Gets all possible numbers that can be represented by the given component list i, finds the smallest distance from the numbers to input x and returns x - distance.

F is the main function, C concatenates combinations, and P recursively gets the possible digits for a component of size n.

Testing included in TIO. This can probably maybe be reduced by 50-75 or so bytes as is, mainly the double dotimes in C, the disgusting string hell in P, and the :junk-allowed t in parse-integer used by F. The junk-allowed t was needed for the case where the string is empty.
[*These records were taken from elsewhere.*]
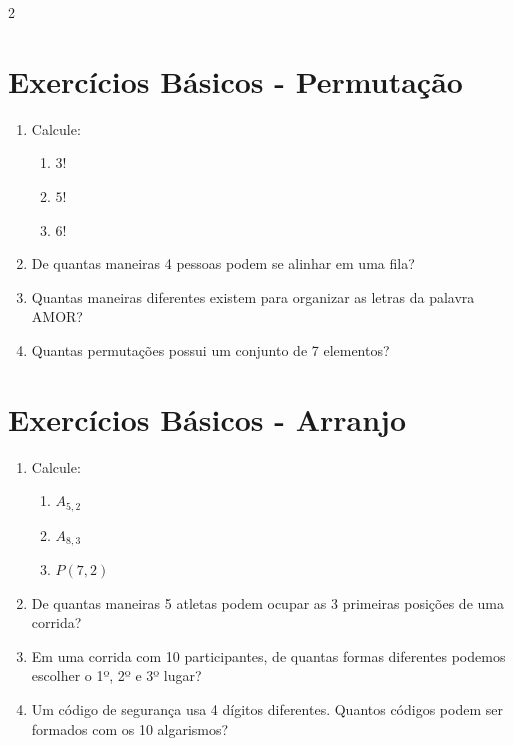 \documentclass[11pt]{article}
\begin{document}
\begin{multicols}{2}
\begin{enumerate}[leftmargin=*]
\end{enumerate}

\section*{Exercícios Básicos - Permutação}

\begin{enumerate}[leftmargin=*, start=5]

\item Calcule:
\begin{enumerate}[label=\alph*)]
\item $3!$
\item $5!$
\item $6!$
\end{enumerate}

\item De quantas maneiras 4 pessoas podem se alinhar em uma fila?

\item Quantas maneiras diferentes existem para organizar as letras da palavra AMOR?

\item Quantas permutações possui um conjunto de 7 elementos?

\end{enumerate}

\section*{Exercícios Básicos - Arranjo}

\begin{enumerate}[leftmargin=*, start=9]

\item Calcule:
\begin{enumerate}[label=\alph*)]
\item $A_{5,2}$
\item $A_{8,3}$
\item $P(7,2)$
\end{enumerate}

\item De quantas maneiras 5 atletas podem ocupar as 3 primeiras posições de uma corrida?

\item Em uma corrida com 10 participantes, de quantas formas diferentes podemos escolher o 1º, 2º e 3º lugar?

\item Um código de segurança usa 4 dígitos diferentes. Quantos códigos podem ser formados com os 10 algarismos?


\end{enumerate}
\end{multicols}
\end{document}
I at some point tried to replace all instances of dolist, reduce, defun, and mapcar with l, d, e, m respectively but the resulting code ended up being larger at 404 bytes but someone might be able to make use of it so I'm still putting it here:

(let((f(copy-tree'(progn(d C(a b &aux r)(l(x a)(l(y b)(push(concatenate'string x y)r)))r)(d P(n &aux r)(case n(0'("""1"))(1'("0""1""2""3""4""5""6""7""8""9""11"""))(t(dotimes(i n r)(setf r`(,@r,@(C(P i)(P(- n i 1)))))))))(d F (i x)(- x(e'min(m(lambda(p)(-(or(parse-integer p :junk-allowed t)0)x))(e'C(m'P i))):key'abs)))))))(mapc(lambda(x y)(nsubst x y f))'(dolist defun reduce mapcar)'(l d e m))(eval f))

Try it online!

The code is essentially wrapped in

(let ((f (copy-tree '(progn CODE))))
  (mapc (lambda (x y) (nsubst x y f))
        '(THINGS TO BE REPLACED)
        '(THINGS TO REPLACE THEM WITH))
  (eval f))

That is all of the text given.